• _Required work_: Reprint the lines below as they are, minus the pictures.
○ ○ ○ ○
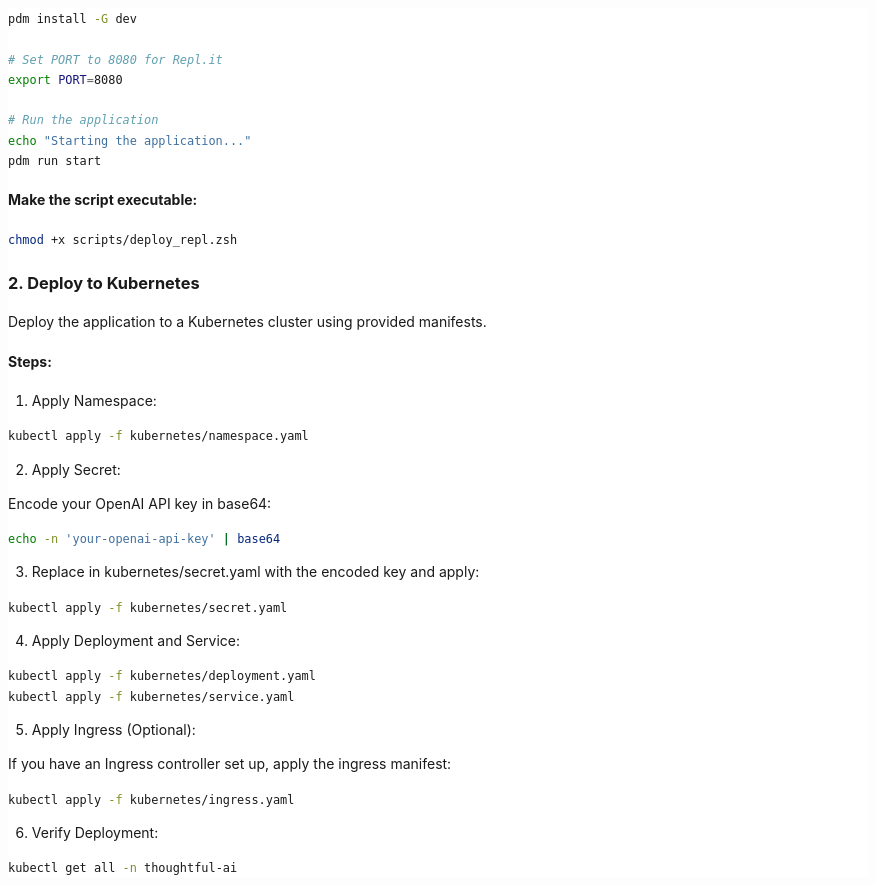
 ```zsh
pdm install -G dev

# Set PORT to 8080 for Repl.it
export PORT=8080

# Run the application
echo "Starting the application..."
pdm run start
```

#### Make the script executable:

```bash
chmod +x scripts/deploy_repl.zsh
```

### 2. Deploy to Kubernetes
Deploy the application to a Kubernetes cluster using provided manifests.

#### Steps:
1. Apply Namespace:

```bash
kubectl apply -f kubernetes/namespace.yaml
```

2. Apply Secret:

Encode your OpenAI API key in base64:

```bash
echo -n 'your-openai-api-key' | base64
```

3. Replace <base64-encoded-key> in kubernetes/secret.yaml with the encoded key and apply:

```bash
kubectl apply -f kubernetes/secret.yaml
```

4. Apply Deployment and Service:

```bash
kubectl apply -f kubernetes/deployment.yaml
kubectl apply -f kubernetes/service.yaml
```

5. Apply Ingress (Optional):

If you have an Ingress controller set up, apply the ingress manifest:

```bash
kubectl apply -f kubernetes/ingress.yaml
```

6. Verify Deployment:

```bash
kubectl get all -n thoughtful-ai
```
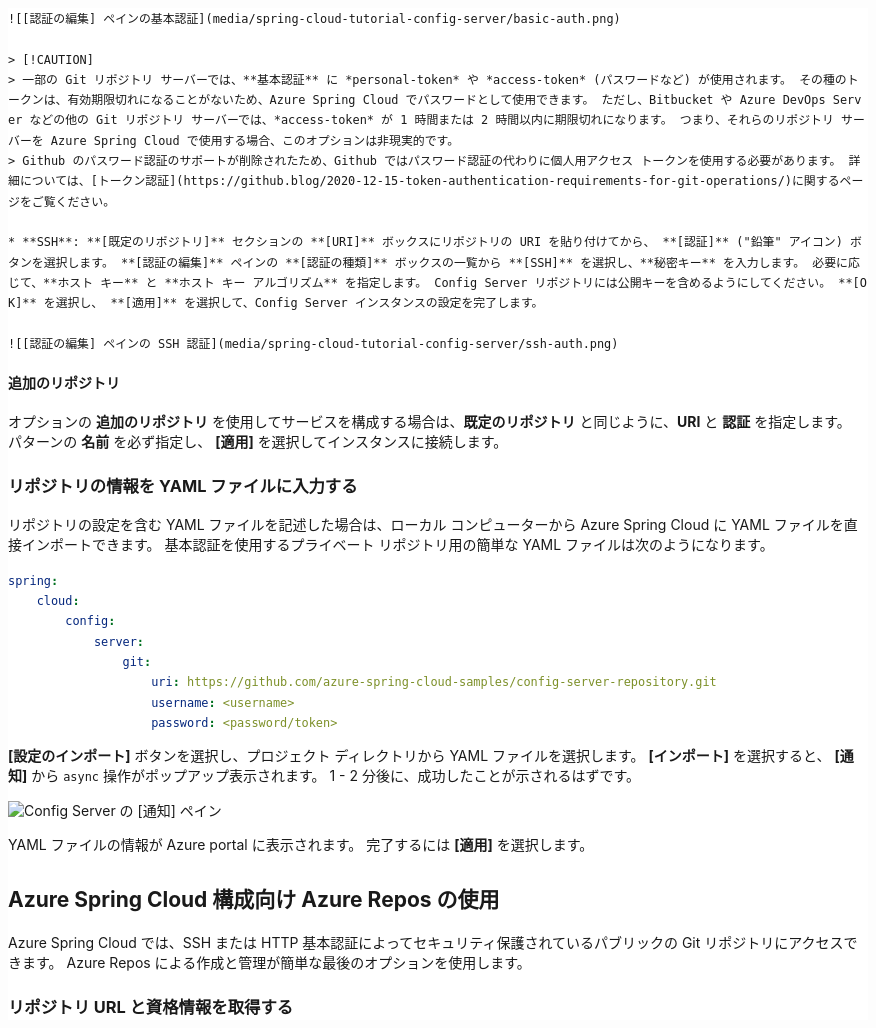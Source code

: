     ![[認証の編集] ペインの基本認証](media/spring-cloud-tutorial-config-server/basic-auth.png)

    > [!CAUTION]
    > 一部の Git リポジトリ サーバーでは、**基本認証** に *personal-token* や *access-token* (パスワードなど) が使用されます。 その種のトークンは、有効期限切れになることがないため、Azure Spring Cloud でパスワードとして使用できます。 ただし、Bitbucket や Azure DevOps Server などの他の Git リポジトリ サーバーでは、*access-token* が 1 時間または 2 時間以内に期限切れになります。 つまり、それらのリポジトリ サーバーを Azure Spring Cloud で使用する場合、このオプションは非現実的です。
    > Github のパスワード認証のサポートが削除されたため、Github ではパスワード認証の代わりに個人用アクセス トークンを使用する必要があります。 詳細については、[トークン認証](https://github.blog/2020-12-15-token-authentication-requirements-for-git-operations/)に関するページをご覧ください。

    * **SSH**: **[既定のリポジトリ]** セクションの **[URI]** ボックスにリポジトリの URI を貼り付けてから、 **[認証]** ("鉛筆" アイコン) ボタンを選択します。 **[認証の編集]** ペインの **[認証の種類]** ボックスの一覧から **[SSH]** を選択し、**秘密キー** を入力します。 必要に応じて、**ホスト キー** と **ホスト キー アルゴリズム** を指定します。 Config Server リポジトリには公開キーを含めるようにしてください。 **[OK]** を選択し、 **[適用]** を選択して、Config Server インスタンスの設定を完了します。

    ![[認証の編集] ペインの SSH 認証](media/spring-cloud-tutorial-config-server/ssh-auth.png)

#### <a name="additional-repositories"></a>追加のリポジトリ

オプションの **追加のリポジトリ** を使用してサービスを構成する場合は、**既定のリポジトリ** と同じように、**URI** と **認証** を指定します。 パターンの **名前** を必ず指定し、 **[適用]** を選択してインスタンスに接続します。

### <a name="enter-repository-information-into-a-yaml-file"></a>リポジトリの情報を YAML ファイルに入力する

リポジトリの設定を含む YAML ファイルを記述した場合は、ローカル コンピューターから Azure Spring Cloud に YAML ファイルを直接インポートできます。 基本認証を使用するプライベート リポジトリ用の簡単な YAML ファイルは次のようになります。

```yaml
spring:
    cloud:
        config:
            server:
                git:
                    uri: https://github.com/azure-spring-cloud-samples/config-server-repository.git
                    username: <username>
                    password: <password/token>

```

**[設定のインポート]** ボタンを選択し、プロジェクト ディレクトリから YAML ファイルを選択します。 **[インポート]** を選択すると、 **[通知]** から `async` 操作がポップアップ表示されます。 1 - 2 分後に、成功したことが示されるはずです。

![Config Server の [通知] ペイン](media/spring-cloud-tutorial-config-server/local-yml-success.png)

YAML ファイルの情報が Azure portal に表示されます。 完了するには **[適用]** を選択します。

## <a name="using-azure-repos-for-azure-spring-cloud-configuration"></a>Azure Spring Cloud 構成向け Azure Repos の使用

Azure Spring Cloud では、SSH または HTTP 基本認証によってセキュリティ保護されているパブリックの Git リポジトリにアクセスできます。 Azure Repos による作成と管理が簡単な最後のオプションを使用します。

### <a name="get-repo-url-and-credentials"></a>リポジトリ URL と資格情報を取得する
○ ○ ○ ○
• _Response to the task_:
 ```zsh
pdm install -G dev

# Set PORT to 8080 for Repl.it
export PORT=8080

# Run the application
echo "Starting the application..."
pdm run start
```

#### Make the script executable:

```bash
chmod +x scripts/deploy_repl.zsh
```

### 2. Deploy to Kubernetes
Deploy the application to a Kubernetes cluster using provided manifests.

#### Steps:
1. Apply Namespace:

```bash
kubectl apply -f kubernetes/namespace.yaml
```

2. Apply Secret:

Encode your OpenAI API key in base64:

```bash
echo -n 'your-openai-api-key' | base64
```

3. Replace <base64-encoded-key> in kubernetes/secret.yaml with the encoded key and apply:

```bash
kubectl apply -f kubernetes/secret.yaml
```

4. Apply Deployment and Service:

```bash
kubectl apply -f kubernetes/deployment.yaml
kubectl apply -f kubernetes/service.yaml
```

5. Apply Ingress (Optional):

If you have an Ingress controller set up, apply the ingress manifest:

```bash
kubectl apply -f kubernetes/ingress.yaml
```

6. Verify Deployment:

```bash
kubectl get all -n thoughtful-ai
```
Source code

:     ![[認証の編集] ペインの基本認証](media/spring-cloud-tutorial-config-server/basic-auth.png)

    > [!CAUTION]
    > 一部の Git リポジトリ サーバーでは、**基本認証** に *personal-token* や *access-token* (パスワードなど) が使用されます。 その種のトークンは、有効期限切れになることがないため、Azure Spring Cloud でパスワードとして使用できます。 ただし、Bitbucket や Azure DevOps Server などの他の Git リポジトリ サーバーでは、*access-token* が 1 時間または 2 時間以内に期限切れになります。 つまり、それらのリポジトリ サーバーを Azure Spring Cloud で使用する場合、このオプションは非現実的です。
    > Github のパスワード認証のサポートが削除されたため、Github ではパスワード認証の代わりに個人用アクセス トークンを使用する必要があります。 詳細については、[トークン認証](https://github.blog/2020-12-15-token-authentication-requirements-for-git-operations/)に関するページをご覧ください。

    * **SSH**: **[既定のリポジトリ]** セクションの **[URI]** ボックスにリポジトリの URI を貼り付けてから、 **[認証]** ("鉛筆" アイコン) ボタンを選択します。 **[認証の編集]** ペインの **[認証の種類]** ボックスの一覧から **[SSH]** を選択し、**秘密キー** を入力します。 必要に応じて、**ホスト キー** と **ホスト キー アルゴリズム** を指定します。 Config Server リポジトリには公開キーを含めるようにしてください。 **[OK]** を選択し、 **[適用]** を選択して、Config Server インスタンスの設定を完了します。

    ![[認証の編集] ペインの SSH 認証](media/spring-cloud-tutorial-config-server/ssh-auth.png)

#### <a name="additional-repositories"></a>追加のリポジトリ

オプションの **追加のリポジトリ** を使用してサービスを構成する場合は、**既定のリポジトリ** と同じように、**URI** と **認証** を指定します。 パターンの **名前** を必ず指定し、 **[適用]** を選択してインスタンスに接続します。

### <a name="enter-repository-information-into-a-yaml-file"></a>リポジトリの情報を YAML ファイルに入力する

リポジトリの設定を含む YAML ファイルを記述した場合は、ローカル コンピューターから Azure Spring Cloud に YAML ファイルを直接インポートできます。 基本認証を使用するプライベート リポジトリ用の簡単な YAML ファイルは次のようになります。

```yaml
spring:
    cloud:
        config:
            server:
                git:
                    uri: https://github.com/azure-spring-cloud-samples/config-server-repository.git
                    username: <username>
                    password: <password/token>

```

**[設定のインポート]** ボタンを選択し、プロジェクト ディレクトリから YAML ファイルを選択します。 **[インポート]** を選択すると、 **[通知]** から `async` 操作がポップアップ表示されます。 1 - 2 分後に、成功したことが示されるはずです。

![Config Server の [通知] ペイン](media/spring-cloud-tutorial-config-server/local-yml-success.png)

YAML ファイルの情報が Azure portal に表示されます。 完了するには **[適用]** を選択します。

## <a name="using-azure-repos-for-azure-spring-cloud-configuration"></a>Azure Spring Cloud 構成向け Azure Repos の使用

Azure Spring Cloud では、SSH または HTTP 基本認証によってセキュリティ保護されているパブリックの Git リポジトリにアクセスできます。 Azure Repos による作成と管理が簡単な最後のオプションを使用します。

### <a name="get-repo-url-and-credentials"></a>リポジトリ URL と資格情報を取得する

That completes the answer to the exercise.